__Raw data__.
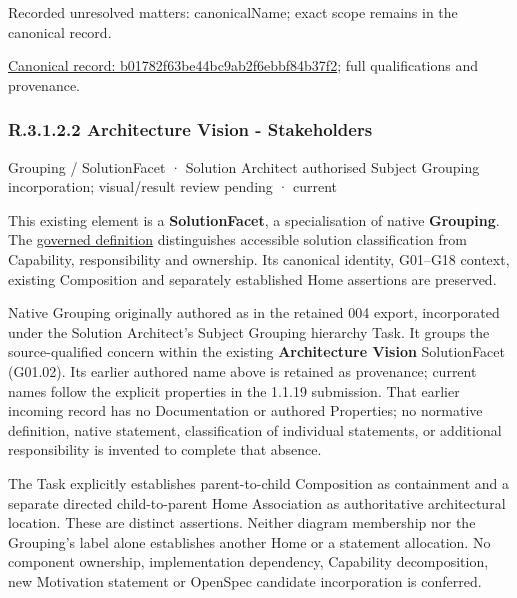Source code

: {\small Recorded unresolved matters: canonicalName; exact scope remains in the canonical record.}\par
{\footnotesize \href{../../../../../../../continuum/grouping/b01782f63be44bc9ab2f6ebbf84b37f2.md}{Canonical record: b01782f63be44bc9ab2f6ebbf84b37f2}; full qualifications and provenance.}\par
\subsubsection*{R.3.1.2.2 Architecture Vision - Stakeholders}
\label{navigation:R.3.1.2.2}

\label{element:4f80f28b3dad490abe942e5bb37e1a80}
{\small Grouping / SolutionFacet · Solution Architect authorised Subject Grouping incorporation; visual/result review pending · current}\par

This existing element is a \textbf{SolutionFacet}, a specialisation of native
\textbf{Grouping}. The \href{\detokenize{../../../../../../../governance/continuum-representation.md#solutionfacet-classification--1119-candidate}}{governed definition}
distinguishes accessible solution classification from Capability, responsibility
and ownership. Its canonical identity, G01–G18 context, existing Composition
and separately established Home assertions are preserved.



Native Grouping originally authored as \texttt{} in the retained 004 export,
incorporated under the Solution Architect's Subject Grouping hierarchy Task.
It groups the source-qualified \texttt{} concern within
the existing \textbf{Architecture Vision} SolutionFacet (G01.02). Its earlier authored name above is retained as provenance; current names
follow the explicit properties in the 1.1.19 submission.
That earlier incoming record has no Documentation or authored Properties; no normative
definition, native statement, classification of individual statements, or
additional responsibility is invented to complete that absence.



The Task explicitly establishes parent-to-child Composition as containment and
a separate directed child-to-parent Home Association as authoritative architectural
location. These are distinct assertions. Neither diagram membership nor the
Grouping's label alone establishes another Home or a statement allocation.
No component ownership, implementation dependency, Capability decomposition,
new Motivation statement or OpenSpec candidate incorporation is conferred.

__What the task asks__. Return every record exactly, minus the pictures.

__Solution to this task__.
Source code

: {\small Recorded unresolved matters: canonicalName; exact scope remains in the canonical record.}\par
{\footnotesize \href{../../../../../../../continuum/grouping/b01782f63be44bc9ab2f6ebbf84b37f2.md}{Canonical record: b01782f63be44bc9ab2f6ebbf84b37f2}; full qualifications and provenance.}\par
\subsubsection*{R.3.1.2.2 Architecture Vision - Stakeholders}
\label{navigation:R.3.1.2.2}

\label{element:4f80f28b3dad490abe942e5bb37e1a80}
{\small Grouping / SolutionFacet · Solution Architect authorised Subject Grouping incorporation; visual/result review pending · current}\par

This existing element is a \textbf{SolutionFacet}, a specialisation of native
\textbf{Grouping}. The \href{\detokenize{../../../../../../../governance/continuum-representation.md#solutionfacet-classification--1119-candidate}}{governed definition}
distinguishes accessible solution classification from Capability, responsibility
and ownership. Its canonical identity, G01–G18 context, existing Composition
and separately established Home assertions are preserved.



Native Grouping originally authored as \texttt{} in the retained 004 export,
incorporated under the Solution Architect's Subject Grouping hierarchy Task.
It groups the source-qualified \texttt{} concern within
the existing \textbf{Architecture Vision} SolutionFacet (G01.02). Its earlier authored name above is retained as provenance; current names
follow the explicit properties in the 1.1.19 submission.
That earlier incoming record has no Documentation or authored Properties; no normative
definition, native statement, classification of individual statements, or
additional responsibility is invented to complete that absence.



The Task explicitly establishes parent-to-child Composition as containment and
a separate directed child-to-parent Home Association as authoritative architectural
location. These are distinct assertions. Neither diagram membership nor the
Grouping's label alone establishes another Home or a statement allocation.
No component ownership, implementation dependency, Capability decomposition,
new Motivation statement or OpenSpec candidate incorporation is conferred.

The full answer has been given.